[BRIEF]
The entries that follow include a run beginning at the line with "- Performance = 0.1" and ending at the line with "- Tournament Selection (both versions)"; restate that run word for word and leave the rest out.

[DATA RECORDS]
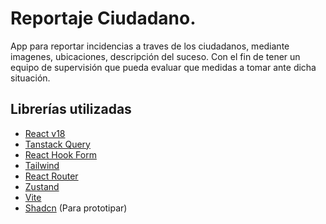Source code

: # Reportaje Ciudadano.

App para reportar incidencias a traves de los ciudadanos, mediante imagenes, ubicaciones, descripción del suceso. Con el fin de tener un equipo de supervisión que pueda evaluar que medidas a tomar ante dicha situación.

## Librerías utilizadas

- [React v18](https://18.react.dev/)
- [Tanstack Query](https://tanstack.com/query/latest/docs/framework/react/installation)
- [React Hook Form](https://react-hook-form.com/get-started)
- [Tailwind](https://tailwindcss.com/docs/installation/using-vite)
- [React Router](https://reactrouter.com/start/data/installation)
- [Zustand](https://zustand.docs.pmnd.rs/getting-started/introduction)
- [Vite](https://vite.dev/guide/)
- [Shadcn](https://ui.shadcn.com/docs/installation/vite) (Para prototipar)
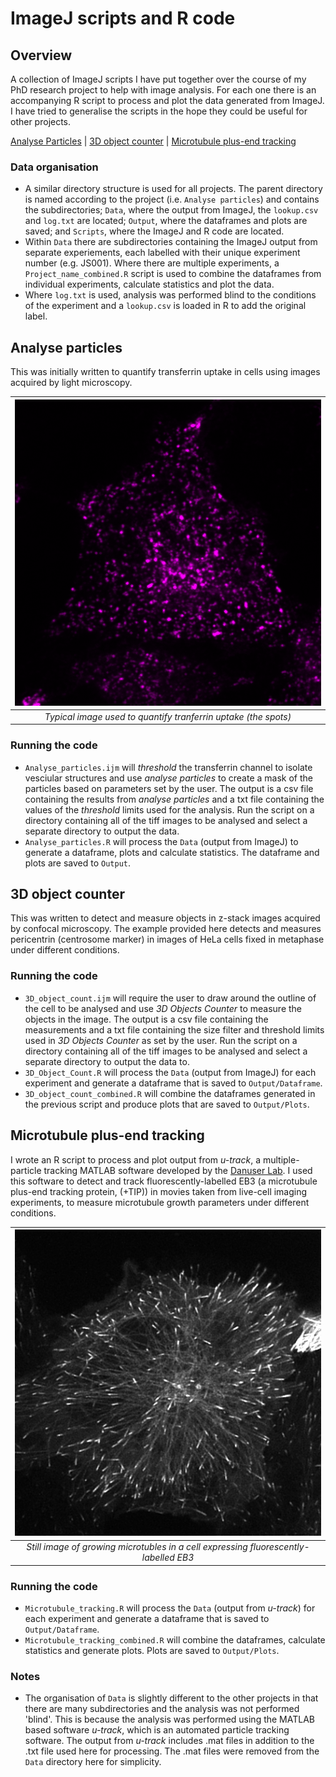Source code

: # ImageJ scripts and R code
## Overview
A collection of ImageJ scripts I have put together over the course of my PhD research project to help with image analysis. For each one there is an accompanying R script to process and plot the data generated from ImageJ. I have tried to generalise the scripts in the hope they could be useful for other projects. 

[Analyse Particles](#analyse-particles) | [3D object counter](#3d-object-counter) | [Microtubule plus-end tracking](#microtubule-plus-end-tracking)

### Data organisation
* A similar directory structure is used for all projects. The parent directory is named according to the project (i.e. `Analyse particles`) and contains the subdirectories; `Data`, where the output from ImageJ, the `lookup.csv` and `log.txt` are located; `Output`, where the dataframes and plots are saved; and `Scripts`, where the ImageJ and R code are located. 
* Within `Data` there are subdirectories containing the ImageJ output from separate experiements, each labelled with their unique experiment number (e.g. JS001). Where there are multiple experiments, a `Project_name_combined.R` script is used to combine the dataframes from individual experiments, calculate statistics and plot the data.
* Where `log.txt` is used, analysis was performed blind to the conditions of the experiment and a `lookup.csv` is loaded in R to add the original label. 

## Analyse particles
This was initially written to quantify transferrin uptake in cells using images acquired by light microscopy.  

| ![Transferrin image](Example_images/Transferrin_example.png) 
|:--:|
| *Typical image used to quantify tranferrin uptake (the spots)* |

### Running the code

* `Analyse_particles.ijm` will _threshold_ the transferrin channel to isolate vesciular structures and use _analyse particles_ to create a mask of the particles based on parameters set by the user. The output is a csv file containing the results from _analyse particles_ and a txt file containing the values of the _threshold_ limits used for the analysis. Run the script on a directory containing all of the tiff images to be analysed and select a separate directory to output the data. 
* `Analyse_particles.R` will process the `Data` (output from ImageJ) to generate a dataframe, plots and calculate statistics. The dataframe and plots are saved to `Output`. 

## 3D object counter
This was written to detect and measure objects in z-stack images acquired by confocal microscopy. The example provided here detects and measures pericentrin (centrosome marker) in images of HeLa cells fixed in metaphase under different conditions. 

### Running the code

* `3D_object_count.ijm` will require the user to draw around the outline of the cell to be analysed and use _3D Objects Counter_ to measure the objects in the image. The output is a csv file containing the measurements and a txt file containing the size filter and threshold limits used in _3D Objects Counter_ as set by the user. Run the script on a directory containing all of the tiff images to be analysed and select a separate directory to output the data to.
* `3D_Object_Count.R` will process the `Data` (output from ImageJ) for each experiment and generate a dataframe that is saved to `Output/Dataframe`.
* `3D_object_count_combined.R` will combine the dataframes generated in the previous script and produce plots that are saved to `Output/Plots`.

## Microtubule plus-end tracking
I wrote an R script to process and plot output from *u-track*, a multiple-particle tracking MATLAB software developed by the [Danuser Lab](https://github.com/DanuserLab/u-track). I used this software to detect and track fluorescently-labelled EB3 (a microtubule plus-end tracking protein, (+TIP)) in  movies taken from live-cell imaging experiments, to measure microtubule growth parameters under different conditions.

| ![+TIP image](Example_images/+TIP.png)
|:--:|
| *Still image of growing microtubles in a cell expressing fluorescently-labelled EB3* |

### Running the code
* `Microtubule_tracking.R` will process the `Data` (output from *u-track*) for each experiment and generate a dataframe that is saved to `Output/Dataframe`. 
* `Microtubule_tracking_combined.R` will combine the dataframes, calculate statistics and generate plots. Plots are saved to `Output/Plots`.

### Notes
* The organisation of `Data` is slightly different to the other projects in that there are many subdirectories and the analysis was not performed 'blind'. This is because the analysis was performed using the MATLAB based software *u-track*, which is an automated particle tracking software. The output from *u-track* includes .mat files in addition to the .txt file used here for processing. The .mat files were removed from the `Data` directory here for simplicity. 
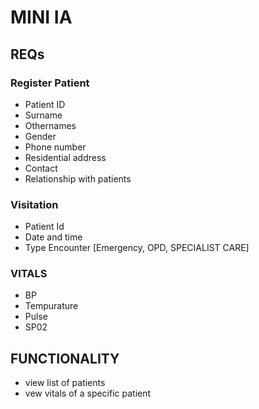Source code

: # MINI IA

## 



## REQs
### Register Patient
- Patient ID
- Surname
- Othernames
- Gender
- Phone number
- Residential address
- Contact
- Relationship with patients

### Visitation
- Patient Id
- Date and time
- Type Encounter [Emergency, OPD, SPECIALIST CARE]

### VITALS
- BP
- Tempurature
- Pulse
- SP02


## FUNCTIONALITY
- view list of patients
- vew vitals of a specific patient

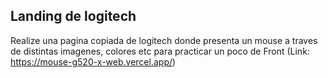 ## Landing de logitech

Realize una pagina copiada de logitech donde presenta un mouse a traves de distintas imagenes, colores etc para practicar un poco de Front (Link: https://mouse-g520-x-web.vercel.app/)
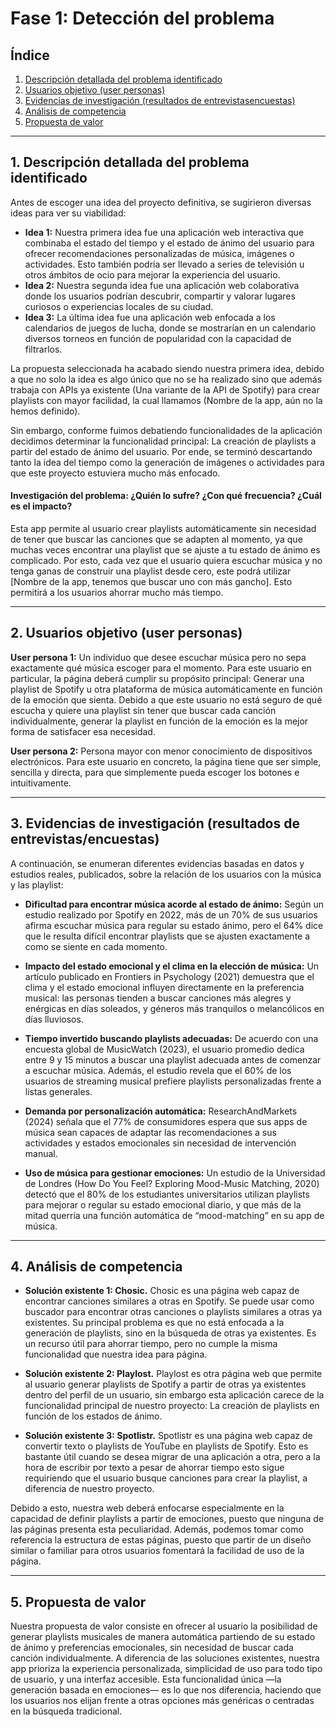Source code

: # Fase 1: Detección del problema

## Índice

1. [Descripción detallada del problema identificado](#1-descripción-detallada-del-problema-identificado)
2. [Usuarios objetivo (user personas)](#2-usuarios-objetivo-user-personas)
3. [Evidencias de investigación (resultados de entrevistasencuestas)](#3-evidencias-de-investigación-resultados-de-entrevistasencuestas)
4. [Análisis de competencia](#4-análisis-de-competencia)
5. [Propuesta de valor](#5-propuesta-de-valor)

---

## 1. Descripción detallada del problema identificado

Antes de escoger una idea del proyecto definitiva, se sugirieron diversas ideas para ver su viabilidad:

- **Idea 1:** Nuestra primera idea fue una aplicación web interactiva que combinaba el estado del tiempo y el estado de ánimo del usuario para ofrecer recomendaciones personalizadas de música, imágenes o actividades. Esto también podría ser llevado a series de televisión u otros ámbitos de ocio para mejorar la experiencia del usuario.
- **Idea 2:** Nuestra segunda idea fue una aplicación web colaborativa donde los usuarios podrían descubrir, compartir y valorar lugares curiosos o experiencias locales de su ciudad.
- **Idea 3:** La última idea fue una aplicación web enfocada a los calendarios de juegos de lucha, donde se mostrarían en un calendario diversos torneos en función de popularidad con la capacidad de filtrarlos.

La propuesta seleccionada ha acabado siendo nuestra primera idea, debido a que no solo la idea es algo único que no se ha realizado sino que además trabaja con APIs ya existente (Una variante de la API de Spotify) para crear playlists con mayor facilidad, la cual llamamos (Nombre de la app, aún no la hemos definido).

Sin embargo, conforme fuimos debatiendo funcionalidades de la aplicación decidimos determinar la funcionalidad principal: La creación de playlists a partir del estado de ánimo del usuario. Por ende, se terminó descartando tanto la idea del tiempo como la generación de imágenes o actividades para que este proyecto estuviera mucho más enfocado.

#### Investigación del problema: ¿Quién lo sufre? ¿Con qué frecuencia? ¿Cuál es el impacto?

Esta app permite al usuario crear playlists automáticamente sin necesidad de tener que buscar las canciones que se adapten al momento, ya que muchas veces encontrar una playlist que se ajuste a tu estado de ánimo es complicado. Por esto, cada vez que el usuario quiera escuchar música y no tenga ganas de construir una playlist desde cero, este podrá utilizar [Nombre de la app, tenemos que buscar uno con más gancho]. Esto permitirá a los usuarios ahorrar mucho más tiempo.

---

## 2. Usuarios objetivo (user personas)

**User persona 1:** Un individuo que desee escuchar música pero no sepa exactamente qué música escoger para el momento. 
Para este usuario en particular, la página deberá cumplir su propósito principal: Generar una playlist de Spotify u otra plataforma de música automáticamente en función de la emoción que sienta. Debido a que este usuario no está seguro de qué escucha y quiere una playlist sin tener que buscar cada canción individualmente, generar la playlist en función de la emoción es la mejor forma de satisfacer esa necesidad.

**User persona 2:** Persona mayor con menor conocimiento de dispositivos electrónicos. 
Para este usuario en concreto, la página tiene que ser simple, sencilla y directa, para que simplemente pueda escoger los botones e intuitivamente.

---

## 3. Evidencias de investigación (resultados de entrevistas/encuestas)

A continuación, se enumeran diferentes evidencias basadas en datos y estudios reales, publicados, sobre la relación de los usuarios con la música y las playlist:

- **Dificultad para encontrar música acorde al estado de ánimo:**
Según un estudio realizado por Spotify en 2022, más de un 70% de sus usuarios afirma escuchar música para regular su estado ánimo, pero el 64% dice que le resulta difícil encontrar playlists que se ajusten exactamente a como se siente en cada momento.

- **Impacto del estado emocional y el clima en la elección de música:**
Un artículo publicado en Frontiers in Psychology (2021) demuestra que el clima y el estado emocional influyen directamente en la preferencia musical: las personas tienden a buscar canciones más alegres y enérgicas en días soleados, y géneros más tranquilos o melancólicos en días lluviosos.

- **Tiempo invertido buscando playlists adecuadas:**
De acuerdo con una encuesta global de MusicWatch (2023), el usuario promedio dedica entre 9 y 15 minutos a buscar una playlist adecuada antes de comenzar a escuchar música.
Además, el estudio revela que el 60% de los usuarios de streaming musical prefiere playlists personalizadas frente a listas generales.

- **Demanda por personalización automática:**
ResearchAndMarkets (2024) señala que el 77% de consumidores espera que sus apps de música sean capaces de adaptar las recomendaciones a sus actividades y estados emocionales sin necesidad de intervención manual.

- **Uso de música para gestionar emociones:**
Un estudio de la Universidad de Londres (How Do You Feel? Exploring Mood-Music Matching, 2020) detectó que el 80% de los estudiantes universitarios utilizan playlists para mejorar o regular su estado emocional diario, y que más de la mitad querría una función automática de “mood-matching” en su app de música.

---

## 4. Análisis de competencia

- **Solución existente 1: Chosic.**
Chosic es una página web capaz de encontrar canciones similares a otras en Spotify. Se puede usar como buscador para encontrar otras canciones o playlists similares a otras ya existentes. Su principal problema es que no está enfocada a la generación de playlists, sino en la búsqueda de otras ya existentes. Es un recurso útil para ahorrar tiempo, pero no cumple la misma funcionalidad que nuestra idea para página.

- **Solución existente 2: Playlost.**
Playlost es otra página web que permite al usuario generar playlists de Spotify a partir de otras ya existentes dentro del perfil de un usuario, sin embargo esta aplicación carece de la funcionalidad principal de nuestro proyecto: La creación de playlists en función de los estados de ánimo.

- **Solución existente 3: Spotlistr.**
Spotlistr es una página web capaz de convertir texto o playlists de YouTube en playlists de Spotify. Esto es bastante útil cuando se desea migrar de una aplicación a otra, pero a la hora de escribir por texto a pesar de ahorrar tiempo esto sigue requiriendo que el usuario busque canciones para crear la playlist, a diferencia de nuestro proyecto.

Debido a esto, nuestra web deberá enfocarse especialmente en la capacidad de definir playlists a partir de emociones, puesto que ninguna de las páginas presenta esta peculiaridad.
Además, podemos tomar como referencia la estructura de estas páginas, puesto que partir de un diseño similar o familiar para otros usuarios fomentará la facilidad de uso de la página.

---

## 5. Propuesta de valor

Nuestra propuesta de valor consiste en ofrecer al usuario la posibilidad de generar playlists musicales de manera automática partiendo de su estado de ánimo y preferencias emocionales, sin necesidad de buscar cada canción individualmente. A diferencia de las soluciones existentes, nuestra app prioriza la experiencia personalizada, simplicidad de uso para todo tipo de usuario, y una interfaz accesible. Esta funcionalidad única —la generación basada en emociones— es lo que nos diferencia, haciendo que los usuarios nos elijan frente a otras opciones más genéricas o centradas en la búsqueda tradicional.
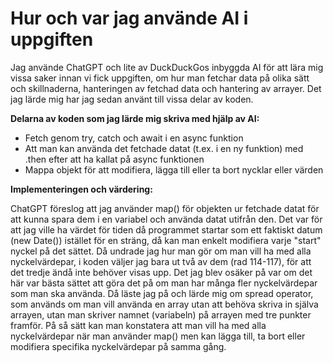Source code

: # Hur och var jag använde AI i uppgiften

Jag använde ChatGPT och lite av DuckDuckGos inbyggda AI för att lära mig vissa saker innan vi fick uppgiften, om hur man fetchar data på olika sätt och skillnaderna, hanteringen av fetchad data och hantering av arrayer. Det jag lärde mig har jag sedan använt till vissa delar av koden.

**Delarna av koden som jag lärde mig skriva med hjälp av AI:**
- Fetch genom try, catch och await i en async funktion
- Att man kan använda det fetchade datat (t.ex. i en ny funktion) med .then efter att ha kallat på async funktionen
- Mappa objekt för att modifiera, lägga till eller ta bort nycklar eller värden

**Implementeringen och värdering:**

ChatGPT föreslog att jag använder map() för objekten ur fetchade datat för att kunna spara dem i en variabel och använda datat utifrån den. Det var för att jag ville ha värdet för tiden då programmet startar som ett faktiskt datum (new Date()) istället för en sträng, då kan man enkelt modifiera varje "start" nyckel på det sättet.
Då undrade jag hur man gör om man vill ha med alla nyckelvärdepar, i koden väljer jag bara ut två av dem (rad 114-117), för att det tredje ändå inte behöver visas upp. Det jag blev osäker på var om det här var bästa sättet att göra det på om man har många fler nyckelvärdepar som man ska använda. Då läste jag på och lärde mig om spread operator, som används om man vill använda en array utan att behöva skriva in själva arrayen, utan man skriver namnet (variabeln) på arrayen med tre punkter framför. På så sätt kan man konstatera att man vill ha med alla nyckelvärdepar när man använder map() men kan lägga till, ta bort eller modifiera specifika nyckelvärdepar på samma gång.
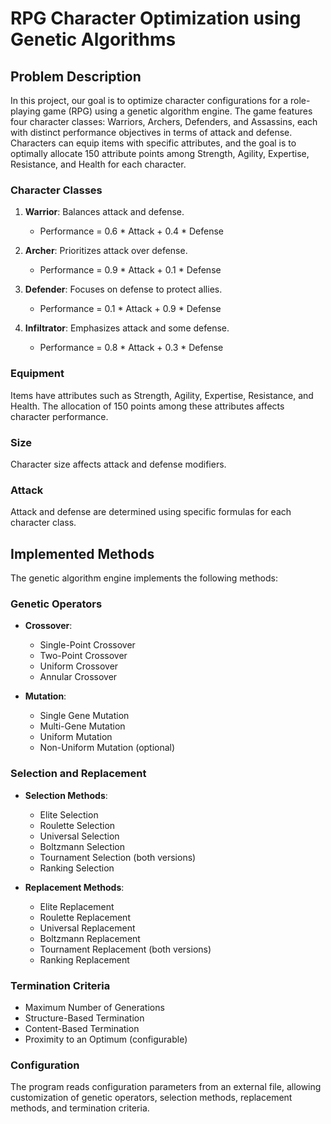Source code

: # RPG Character Optimization using Genetic Algorithms

## Problem Description

In this project, our goal is to optimize character configurations for a role-playing game (RPG) using a genetic algorithm engine. The game features four character classes: Warriors, Archers, Defenders, and Assassins, each with distinct performance objectives in terms of attack and defense. Characters can equip items with specific attributes, and the goal is to optimally allocate 150 attribute points among Strength, Agility, Expertise, Resistance, and Health for each character.

### Character Classes

1. **Warrior**: Balances attack and defense.
   - Performance = 0.6 * Attack + 0.4 * Defense

2. **Archer**: Prioritizes attack over defense.
   - Performance = 0.9 * Attack + 0.1 * Defense

3. **Defender**: Focuses on defense to protect allies.
   - Performance = 0.1 * Attack + 0.9 * Defense

4. **Infiltrator**: Emphasizes attack and some defense.
   - Performance = 0.8 * Attack + 0.3 * Defense

### Equipment

Items have attributes such as Strength, Agility, Expertise, Resistance, and Health. The allocation of 150 points among these attributes affects character performance.

### Size

Character size affects attack and defense modifiers.

### Attack

Attack and defense are determined using specific formulas for each character class.

## Implemented Methods

The genetic algorithm engine implements the following methods:

### Genetic Operators

- **Crossover**: 
  - Single-Point Crossover
  - Two-Point Crossover
  - Uniform Crossover
  - Annular Crossover

- **Mutation**:
  - Single Gene Mutation
  - Multi-Gene Mutation
  - Uniform Mutation
  - Non-Uniform Mutation (optional)

### Selection and Replacement

- **Selection Methods**:
  - Elite Selection
  - Roulette Selection
  - Universal Selection
  - Boltzmann Selection
  - Tournament Selection (both versions)
  - Ranking Selection

- **Replacement Methods**:
  - Elite Replacement
  - Roulette Replacement
  - Universal Replacement
  - Boltzmann Replacement
  - Tournament Replacement (both versions)
  - Ranking Replacement

### Termination Criteria

- Maximum Number of Generations
- Structure-Based Termination
- Content-Based Termination
- Proximity to an Optimum (configurable)

### Configuration

The program reads configuration parameters from an external file, allowing customization of genetic operators, selection methods, replacement methods, and termination criteria.



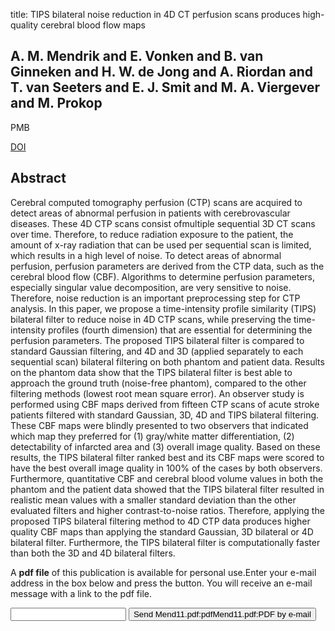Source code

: title: TIPS bilateral noise reduction in 4D CT perfusion scans produces high-quality cerebral blood flow maps

## A. M. Mendrik and E. Vonken and B. van Ginneken and H. W. de Jong and A. Riordan and T. van Seeters and E. J. Smit and M. A. Viergever and M. Prokop
PMB

<a href="https://doi.org/10.1088/0031-9155/56/13/008">DOI</a>

## Abstract
Cerebral computed tomography perfusion (CTP) scans are acquired to detect areas of abnormal perfusion in patients with cerebrovascular diseases. These 4D CTP scans consist ofmultiple sequential 3D CT scans over time. Therefore, to reduce radiation exposure to the patient, the amount of x-ray radiation that can be used per sequential scan is limited, which results in a high level of noise. To detect areas of abnormal perfusion, perfusion parameters are derived from the CTP data, such as the cerebral blood flow (CBF). Algorithms to determine perfusion parameters, especially singular value decomposition, are very sensitive to noise. Therefore, noise reduction is an important preprocessing step for CTP analysis. In this paper, we propose a time-intensity profile similarity (TIPS) bilateral filter to reduce noise in 4D CTP scans, while preserving the time-intensity profiles (fourth dimension) that are essential for determining the perfusion parameters. The proposed TIPS bilateral filter is compared to standard Gaussian filtering, and 4D and 3D (applied separately to each sequential scan) bilateral filtering on both phantom and patient data. Results on the phantom data show that the TIPS bilateral filter is best able to approach the ground truth (noise-free phantom), compared to the other filtering methods (lowest root mean square error). An observer study is performed using CBF maps derived from fifteen CTP scans of acute stroke patients filtered with standard Gaussian, 3D, 4D and TIPS bilateral filtering. These CBF maps were blindly presented to two observers that indicated which map they preferred for (1) gray/white matter differentiation, (2) detectability of infarcted area and (3) overall image quality. Based on these results, the TIPS bilateral filter ranked best and its CBF maps were scored to have the best overall image quality in 100% of the cases by both observers. Furthermore, quantitative CBF and cerebral blood volume values in both the phantom and the patient data showed that the TIPS bilateral filter resulted in realistic mean values with a smaller standard deviation than the other evaluated filters and higher contrast-to-noise ratios. Therefore, applying the proposed TIPS bilateral filtering method to 4D CTP data produces higher quality CBF maps than applying the standard Gaussian, 3D bilateral or 4D bilateral filter. Furthermore, the TIPS bilateral filter is computationally faster than both the 3D and 4D bilateral filters.

A <b>pdf file</b> of this publication is available for personal use.Enter your e-mail address in the box below and press the button. You will receive an e-mail message with a link to the pdf file.
<form action="sender.php">  <input type="text" name="email">  <input type="submit" value="Send Mend11.pdf:pdfMend11.pdf:PDF by e-mail"></form>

[ANSWER AREA]
   - Performance = 0.1 * Attack + 0.9 * Defense

4. **Infiltrator**: Emphasizes attack and some defense.
   - Performance = 0.8 * Attack + 0.3 * Defense

### Equipment

Items have attributes such as Strength, Agility, Expertise, Resistance, and Health. The allocation of 150 points among these attributes affects character performance.

### Size

Character size affects attack and defense modifiers.

### Attack

Attack and defense are determined using specific formulas for each character class.

## Implemented Methods

The genetic algorithm engine implements the following methods:

### Genetic Operators

- **Crossover**: 
  - Single-Point Crossover
  - Two-Point Crossover
  - Uniform Crossover
  - Annular Crossover

- **Mutation**:
  - Single Gene Mutation
  - Multi-Gene Mutation
  - Uniform Mutation
  - Non-Uniform Mutation (optional)

### Selection and Replacement

- **Selection Methods**:
  - Elite Selection
  - Roulette Selection
  - Universal Selection
  - Boltzmann Selection
  - Tournament Selection (both versions)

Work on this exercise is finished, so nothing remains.